> [EXERCISE] For the string "cannot", report how many lines in the records below contain it, and nothing more.

> [SOURCE INFORMATION]
************
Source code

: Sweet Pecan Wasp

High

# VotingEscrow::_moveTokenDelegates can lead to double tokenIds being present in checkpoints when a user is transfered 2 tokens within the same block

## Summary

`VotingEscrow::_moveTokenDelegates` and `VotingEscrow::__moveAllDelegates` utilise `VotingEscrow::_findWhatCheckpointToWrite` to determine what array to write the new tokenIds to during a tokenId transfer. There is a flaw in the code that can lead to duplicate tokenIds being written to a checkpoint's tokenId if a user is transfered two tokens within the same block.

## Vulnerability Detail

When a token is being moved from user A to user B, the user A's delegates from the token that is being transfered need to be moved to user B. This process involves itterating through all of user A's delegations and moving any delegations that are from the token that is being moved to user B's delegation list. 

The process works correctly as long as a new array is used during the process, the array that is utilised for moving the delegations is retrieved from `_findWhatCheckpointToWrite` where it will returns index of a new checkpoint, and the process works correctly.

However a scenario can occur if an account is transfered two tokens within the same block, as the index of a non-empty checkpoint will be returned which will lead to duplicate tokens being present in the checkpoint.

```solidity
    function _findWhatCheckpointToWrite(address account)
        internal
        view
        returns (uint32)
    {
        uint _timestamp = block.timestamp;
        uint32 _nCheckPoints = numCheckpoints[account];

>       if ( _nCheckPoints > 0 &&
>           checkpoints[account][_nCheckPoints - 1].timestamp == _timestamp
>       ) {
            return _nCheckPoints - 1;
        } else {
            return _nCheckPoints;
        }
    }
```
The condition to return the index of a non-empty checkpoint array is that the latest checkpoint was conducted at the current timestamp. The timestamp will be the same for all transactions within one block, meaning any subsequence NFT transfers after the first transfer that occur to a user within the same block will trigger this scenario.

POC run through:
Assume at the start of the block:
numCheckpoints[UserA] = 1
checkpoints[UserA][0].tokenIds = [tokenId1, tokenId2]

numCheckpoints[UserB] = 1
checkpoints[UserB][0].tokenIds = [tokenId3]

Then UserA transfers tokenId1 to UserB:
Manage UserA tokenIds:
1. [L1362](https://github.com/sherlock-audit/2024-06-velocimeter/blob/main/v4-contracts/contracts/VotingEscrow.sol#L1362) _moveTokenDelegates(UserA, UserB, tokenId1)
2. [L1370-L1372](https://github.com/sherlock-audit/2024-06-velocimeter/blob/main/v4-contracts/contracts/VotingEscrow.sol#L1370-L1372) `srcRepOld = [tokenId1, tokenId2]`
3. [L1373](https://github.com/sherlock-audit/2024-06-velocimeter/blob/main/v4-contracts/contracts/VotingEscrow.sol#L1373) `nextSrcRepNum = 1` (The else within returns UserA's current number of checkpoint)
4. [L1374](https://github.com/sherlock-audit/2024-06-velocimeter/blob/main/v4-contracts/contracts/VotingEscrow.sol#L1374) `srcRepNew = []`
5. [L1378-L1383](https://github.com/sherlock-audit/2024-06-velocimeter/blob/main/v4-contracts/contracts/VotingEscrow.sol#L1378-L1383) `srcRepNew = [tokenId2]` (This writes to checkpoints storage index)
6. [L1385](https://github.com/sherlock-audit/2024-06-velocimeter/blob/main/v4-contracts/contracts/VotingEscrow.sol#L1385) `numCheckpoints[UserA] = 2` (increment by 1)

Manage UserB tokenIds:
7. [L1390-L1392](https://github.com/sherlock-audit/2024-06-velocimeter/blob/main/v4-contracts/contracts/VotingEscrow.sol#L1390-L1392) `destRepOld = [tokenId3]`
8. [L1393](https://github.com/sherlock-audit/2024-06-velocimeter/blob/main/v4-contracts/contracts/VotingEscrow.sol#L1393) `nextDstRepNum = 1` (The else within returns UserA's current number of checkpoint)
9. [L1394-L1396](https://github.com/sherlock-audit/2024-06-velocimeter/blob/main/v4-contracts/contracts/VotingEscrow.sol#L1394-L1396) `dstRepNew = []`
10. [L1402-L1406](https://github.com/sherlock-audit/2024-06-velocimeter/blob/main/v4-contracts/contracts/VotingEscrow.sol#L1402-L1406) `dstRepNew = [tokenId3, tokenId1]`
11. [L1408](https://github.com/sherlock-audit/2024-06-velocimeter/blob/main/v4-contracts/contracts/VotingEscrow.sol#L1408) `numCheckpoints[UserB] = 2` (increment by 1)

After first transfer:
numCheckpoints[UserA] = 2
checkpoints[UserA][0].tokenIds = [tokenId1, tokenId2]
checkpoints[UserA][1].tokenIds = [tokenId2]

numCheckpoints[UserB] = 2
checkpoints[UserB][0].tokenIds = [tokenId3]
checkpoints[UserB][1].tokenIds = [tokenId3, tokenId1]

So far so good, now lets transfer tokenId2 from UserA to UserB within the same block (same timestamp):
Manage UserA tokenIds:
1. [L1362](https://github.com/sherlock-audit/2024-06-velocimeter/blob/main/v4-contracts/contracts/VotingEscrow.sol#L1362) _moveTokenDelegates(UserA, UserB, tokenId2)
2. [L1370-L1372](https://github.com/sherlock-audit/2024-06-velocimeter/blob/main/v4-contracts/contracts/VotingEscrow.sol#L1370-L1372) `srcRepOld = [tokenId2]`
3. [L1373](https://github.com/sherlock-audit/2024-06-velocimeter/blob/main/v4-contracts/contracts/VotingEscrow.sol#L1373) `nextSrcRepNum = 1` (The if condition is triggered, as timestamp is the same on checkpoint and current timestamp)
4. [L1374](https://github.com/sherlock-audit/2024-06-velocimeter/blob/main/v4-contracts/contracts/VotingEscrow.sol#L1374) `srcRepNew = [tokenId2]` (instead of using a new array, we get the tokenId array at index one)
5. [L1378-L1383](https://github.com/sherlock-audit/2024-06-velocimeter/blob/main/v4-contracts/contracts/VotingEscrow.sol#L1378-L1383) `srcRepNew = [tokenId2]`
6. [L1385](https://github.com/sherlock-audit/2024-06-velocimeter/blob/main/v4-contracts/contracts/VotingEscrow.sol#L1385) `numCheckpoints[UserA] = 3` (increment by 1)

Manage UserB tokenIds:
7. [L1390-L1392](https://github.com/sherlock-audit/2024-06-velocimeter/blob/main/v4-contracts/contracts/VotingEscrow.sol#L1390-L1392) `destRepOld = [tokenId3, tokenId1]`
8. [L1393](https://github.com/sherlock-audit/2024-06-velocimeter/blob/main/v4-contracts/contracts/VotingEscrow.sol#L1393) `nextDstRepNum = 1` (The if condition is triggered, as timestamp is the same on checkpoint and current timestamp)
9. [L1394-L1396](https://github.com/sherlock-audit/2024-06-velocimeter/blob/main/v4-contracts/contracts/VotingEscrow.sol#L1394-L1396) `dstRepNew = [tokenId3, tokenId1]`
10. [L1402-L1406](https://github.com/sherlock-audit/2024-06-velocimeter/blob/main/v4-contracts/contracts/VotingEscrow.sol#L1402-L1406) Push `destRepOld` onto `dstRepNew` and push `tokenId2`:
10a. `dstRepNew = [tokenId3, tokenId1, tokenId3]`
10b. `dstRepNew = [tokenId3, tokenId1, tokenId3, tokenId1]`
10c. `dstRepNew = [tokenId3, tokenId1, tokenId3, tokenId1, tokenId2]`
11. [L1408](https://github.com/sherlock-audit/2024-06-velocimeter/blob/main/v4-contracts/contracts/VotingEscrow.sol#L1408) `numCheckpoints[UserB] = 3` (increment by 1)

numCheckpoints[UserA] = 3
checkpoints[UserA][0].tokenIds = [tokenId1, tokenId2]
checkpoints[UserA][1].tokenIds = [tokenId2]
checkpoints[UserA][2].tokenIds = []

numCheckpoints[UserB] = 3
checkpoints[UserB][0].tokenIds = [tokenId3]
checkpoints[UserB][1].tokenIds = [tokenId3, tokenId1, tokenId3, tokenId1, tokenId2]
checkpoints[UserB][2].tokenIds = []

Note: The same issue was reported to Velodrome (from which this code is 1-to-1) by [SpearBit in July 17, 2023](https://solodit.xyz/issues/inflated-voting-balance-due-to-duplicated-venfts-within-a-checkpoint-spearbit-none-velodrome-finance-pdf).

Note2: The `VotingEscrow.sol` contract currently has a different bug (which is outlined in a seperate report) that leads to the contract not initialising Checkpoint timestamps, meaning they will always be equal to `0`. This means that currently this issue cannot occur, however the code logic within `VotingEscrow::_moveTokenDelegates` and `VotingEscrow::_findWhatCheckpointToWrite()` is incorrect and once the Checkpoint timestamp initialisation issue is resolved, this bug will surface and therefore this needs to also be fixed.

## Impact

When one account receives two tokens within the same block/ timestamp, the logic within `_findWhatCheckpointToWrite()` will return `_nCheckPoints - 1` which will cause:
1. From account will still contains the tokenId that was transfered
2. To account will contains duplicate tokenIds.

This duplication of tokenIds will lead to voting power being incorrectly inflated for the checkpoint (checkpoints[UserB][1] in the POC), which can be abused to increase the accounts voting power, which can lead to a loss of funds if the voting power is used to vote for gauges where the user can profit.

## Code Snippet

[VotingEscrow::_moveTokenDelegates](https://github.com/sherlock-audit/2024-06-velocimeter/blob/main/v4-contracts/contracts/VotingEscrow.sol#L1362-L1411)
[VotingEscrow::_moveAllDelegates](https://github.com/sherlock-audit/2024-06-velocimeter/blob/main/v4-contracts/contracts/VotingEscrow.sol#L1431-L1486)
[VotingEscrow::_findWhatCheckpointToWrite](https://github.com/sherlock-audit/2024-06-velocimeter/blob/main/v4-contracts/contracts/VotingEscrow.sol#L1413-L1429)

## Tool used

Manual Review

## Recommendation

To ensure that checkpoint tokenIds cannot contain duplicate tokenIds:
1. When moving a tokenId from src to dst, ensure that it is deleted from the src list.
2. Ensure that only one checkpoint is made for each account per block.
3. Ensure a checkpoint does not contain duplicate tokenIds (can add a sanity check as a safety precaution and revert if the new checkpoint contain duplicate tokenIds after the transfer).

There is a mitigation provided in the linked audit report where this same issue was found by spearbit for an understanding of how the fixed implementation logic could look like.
************
> [SOLUTION TO THIS EXERCISE] 2